The problem with the above loop is that it may take too long because n
could be quite large. Moreover, very many such loops would be executed.

Disappointedly gcc doesn't seem to be able to optimize over nextafter
at all.

However, with only some modest bit hacking and without assuming much
about the floating point implementation it is possible to calculate
the nth greater value fast. At the end of this post is a program
showing such a solution. Of course it is not guaranteed to work as
intended but is there any non-odd platform where it will fail? If
there are any places where the solution could fail, what would the
consequences be? Is there a better solution to the problem than the
one below?


Daniel Vallstrom



// Tests consecutive nextafter calls and a way to compute the same thing fast
// without iterated nextafter calls.
// Daniel Vallstrom, 041014.
// Compile with e.g: gcc -std=c99 -pedantic -Wall -O3 -lm nextafterNTest.c

/* The program should print something like:
n: 0x1000000 (16777216)
x0: 0x1.001p+8
xn: n nextafter( x0, DBL_MAX ) iterations: 0x1.0010001p+8
The xn loop took 0.8 cpu seconds.
m: n * nextafter( 0.0, DBL_MAX ): 0x0.0000001p-1022
e: exp2( floor( log2( x0 ) ) ): 0x1p+8
z: e | m: 0x1.0000001p+8
z1: z - e: 0x1p-20
z2: x0 + z1: 0x1.0010001p+8 (==xn)
u: n unrolled nextafter( x0, DBL_MAX ) iterations: 0x1.0010001p+8 (==xn)
The u loops took 0.7 cpu seconds.
*/

#include <stdio.h>
#include <float.h>
#include <math.h>
#include <assert.h>
#include <time.h>


#define nextafter2M( x, y ) (x) = nextafter((x),(y)); (x) = nextafter((x),(y))
#define nextafter4M( x, y ) nextafter2M( (x), (y) ); nextafter2M( (x), (y) )
#define nextafter8M( x, y ) nextafter4M( (x), (y) ); nextafter4M( (x), (y) )
#define nextafter16M( x, y ) nextafter8M( (x), (y) ); nextafter8M( (x), (y) )
#define nextafter32M( x, y ) nextafter16M( (x), (y) ); nextafter16M( (x), (y) )
#define nextafter64M( x, y ) nextafter32M( (x), (y) ); nextafter32M( (x), (y) )


int main( void )
{
clock_t clockAtLoopStart; // Used to time the start of loops.
clock_t clockAtLoopEnd; // Used to time the end of loops.
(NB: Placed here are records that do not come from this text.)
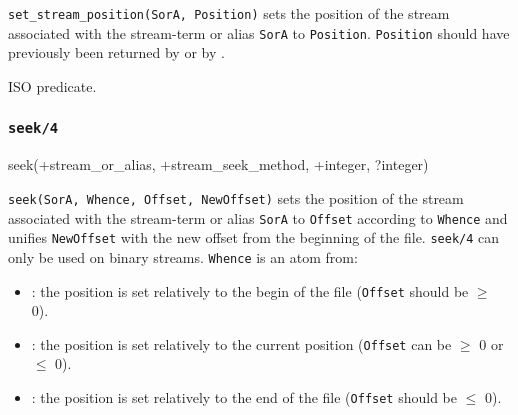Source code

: \Description

\texttt{set\_stream\_position(SorA, Position)} sets the position of
the stream associated with the stream-term or alias \texttt{SorA} to
\texttt{Position}. \texttt{Position} should have previously been returned by
  or by
 .

\begin{PlErrors}







\end{PlErrors}

\Portability

ISO predicate.

\subsubsection{\texttt{seek/4}}

\begin{TemplatesOneCol}
seek(+stream\_or\_alias, +stream\_seek\_method, +integer, ?integer)

\end{TemplatesOneCol}

\Description

\texttt{seek(SorA, Whence, Offset, NewOffset)} sets the position of
the stream associated with the stream-term or alias \texttt{SorA} to
\texttt{Offset} according to \texttt{Whence} and unifies \texttt{NewOffset}
with the new offset from the beginning of the file. \texttt{seek/4} can only
be used on binary streams. \texttt{Whence} is an atom from:

\begin{itemize}

\item {}: the position is set relatively to the begin of the file
(\texttt{Offset} should be $\geq$ 0).

\item {}: the position is set relatively to the current
position (\texttt{Offset} can be $\geq$ 0 or $\leq$ 0).

\item {}: the position is set relatively to the end of the file
(\texttt{Offset} should be $\leq$ 0).

\end{itemize}

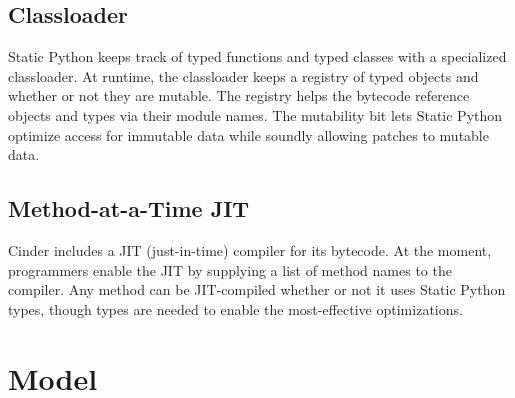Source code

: \documentclass[english,cleveref,submission]{programming}
\newcommand{\SP}{Static Python}
\begin{document}
\subsection{Classloader}
\label{s:classloader}

\SP{} keeps track of typed functions and typed classes with a specialized classloader.
At runtime, the classloader keeps a registry of typed objects and whether or not they
are mutable.
The registry helps the bytecode reference objects and types via their module names.
The mutability bit lets \SP{} optimize access for immutable data while soundly allowing
patches to mutable data.


\subsection{Method-at-a-Time JIT}
\label{s:jit}

Cinder includes a JIT (just-in-time) compiler for its bytecode.
At the moment, programmers enable the JIT by supplying a list of method names
to the compiler.
Any method can be JIT-compiled whether or not it uses \SP{} types,
though types are needed to enable the most-effective optimizations.



\section{Model}
\label{s:model}

\end{document}
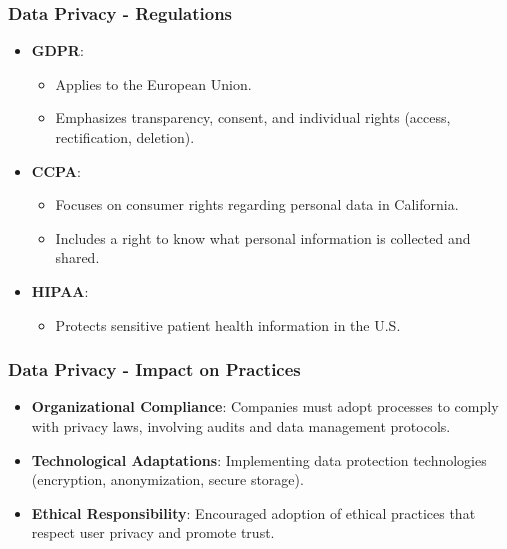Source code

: \documentclass[aspectratio=169]{beamer}
\begin{document}
\begin{frame}[fragile]
    \frametitle{Data Privacy - Regulations}
    \begin{itemize}
        \item \textbf{GDPR}:
            \begin{itemize}
                \item Applies to the European Union.
                \item Emphasizes transparency, consent, and individual rights (access, rectification, deletion).
            \end{itemize}
        \item \textbf{CCPA}:
            \begin{itemize}
                \item Focuses on consumer rights regarding personal data in California.
                \item Includes a right to know what personal information is collected and shared.
            \end{itemize}
        \item \textbf{HIPAA}:
            \begin{itemize}
                \item Protects sensitive patient health information in the U.S.
            \end{itemize}
    \end{itemize}
\end{frame}

\begin{frame}[fragile]
    \frametitle{Data Privacy - Impact on Practices}
    \begin{itemize}
        \item \textbf{Organizational Compliance}: Companies must adopt processes to comply with privacy laws, involving audits and data management protocols.
        \item \textbf{Technological Adaptations}: Implementing data protection technologies (encryption, anonymization, secure storage).
        \item \textbf{Ethical Responsibility}: Encouraged adoption of ethical practices that respect user privacy and promote trust.
    \end{itemize}
\end{frame}
\end{document}
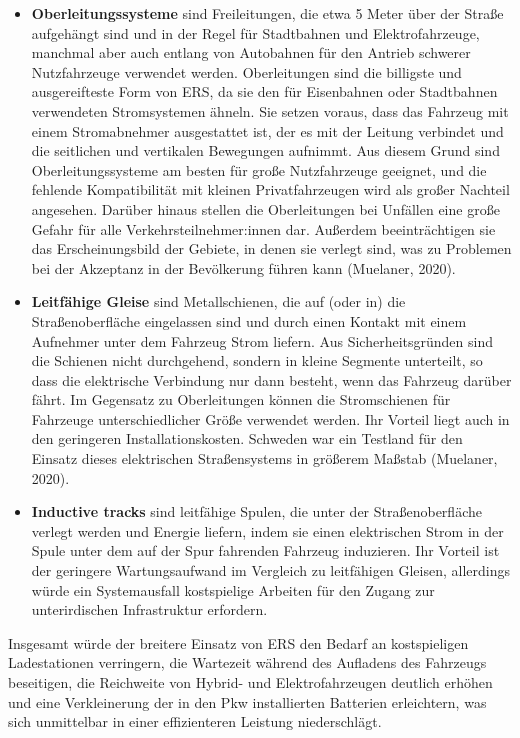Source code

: \documentclass[
]{book}
\begin{document}
\begin{itemize}
\item
  \textbf{Oberleitungssysteme} sind Freileitungen, die etwa 5 Meter über der Straße aufgehängt sind und in der Regel für Stadtbahnen und Elektrofahrzeuge, manchmal aber auch entlang von Autobahnen für den Antrieb schwerer Nutzfahrzeuge verwendet werden. Oberleitungen sind die billigste und ausgereifteste Form von ERS, da sie den für Eisenbahnen oder Stadtbahnen verwendeten Stromsystemen ähneln. Sie setzen voraus, dass das Fahrzeug mit einem Stromabnehmer ausgestattet ist, der es mit der Leitung verbindet und die seitlichen und vertikalen Bewegungen aufnimmt. Aus diesem Grund sind Oberleitungssysteme am besten für große Nutzfahrzeuge geeignet, und die fehlende Kompatibilität mit kleinen Privatfahrzeugen wird als großer Nachteil angesehen. Darüber hinaus stellen die Oberleitungen bei Unfällen eine große Gefahr für alle Verkehrsteilnehmer:innen dar. Außerdem beeinträchtigen sie das Erscheinungsbild der Gebiete, in denen sie verlegt sind, was zu Problemen bei der Akzeptanz in der Bevölkerung führen kann (Muelaner, 2020).
\item
  \textbf{Leitfähige Gleise} sind Metallschienen, die auf (oder in) die Straßenoberfläche eingelassen sind und durch einen Kontakt mit einem Aufnehmer unter dem Fahrzeug Strom liefern. Aus Sicherheitsgründen sind die Schienen nicht durchgehend, sondern in kleine Segmente unterteilt, so dass die elektrische Verbindung nur dann besteht, wenn das Fahrzeug darüber fährt. Im Gegensatz zu Oberleitungen können die Stromschienen für Fahrzeuge unterschiedlicher Größe verwendet werden. Ihr Vorteil liegt auch in den geringeren Installationskosten. Schweden war ein Testland für den Einsatz dieses elektrischen Straßensystems in größerem Maßstab (Muelaner, 2020).
\item
  \textbf{Inductive tracks} sind leitfähige Spulen, die unter der Straßenoberfläche verlegt werden und Energie liefern, indem sie einen elektrischen Strom in der Spule unter dem auf der Spur fahrenden Fahrzeug induzieren. Ihr Vorteil ist der geringere Wartungsaufwand im Vergleich zu leitfähigen Gleisen, allerdings würde ein Systemausfall kostspielige Arbeiten für den Zugang zur unterirdischen Infrastruktur erfordern.
\end{itemize}

Insgesamt würde der breitere Einsatz von ERS den Bedarf an kostspieligen Ladestationen verringern, die Wartezeit während des Aufladens des Fahrzeugs beseitigen, die Reichweite von Hybrid- und Elektrofahrzeugen deutlich erhöhen und eine Verkleinerung der in den Pkw installierten Batterien erleichtern, was sich unmittelbar in einer effizienteren Leistung niederschlägt.
\end{document}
// The number of nextafter iterations to use.
unsigned int n = ( 1u << 24 );
printf( "\nn: %#x (%u)\n", n, n );

// The base double to apply nextafter to.
double x0 = 0x1.001p8;
printf( "x0: %a\n", x0 );

// The nth double greater than x0.
double xn = x0;
clockAtLoopStart = clock();
for ( unsigned int k = 0; k != n; k++ )
{
xn = nextafter( xn, DBL_MAX );
}
clockAtLoopEnd = clock();
printf( "xn: n nextafter( x0, DBL_MAX ) iterations: %a\n", xn );
// xn: n nextafter( x0, DBL_MAX ) iterations: 0x1.0010001p+8
printf( " The xn loop took %.1f cpu seconds.\n",
(double) ( clockAtLoopEnd - clockAtLoopStart ) / CLOCKS_PER_SEC );
// The xn loop took 0.8 cpu seconds.


// The goal is to compute xn fast. At least gcc -O3 does *not* optimize
// iterated nextafter calls (the above loop). If the loop (n) is long (or
// many loops have to be done) it takes too long to run.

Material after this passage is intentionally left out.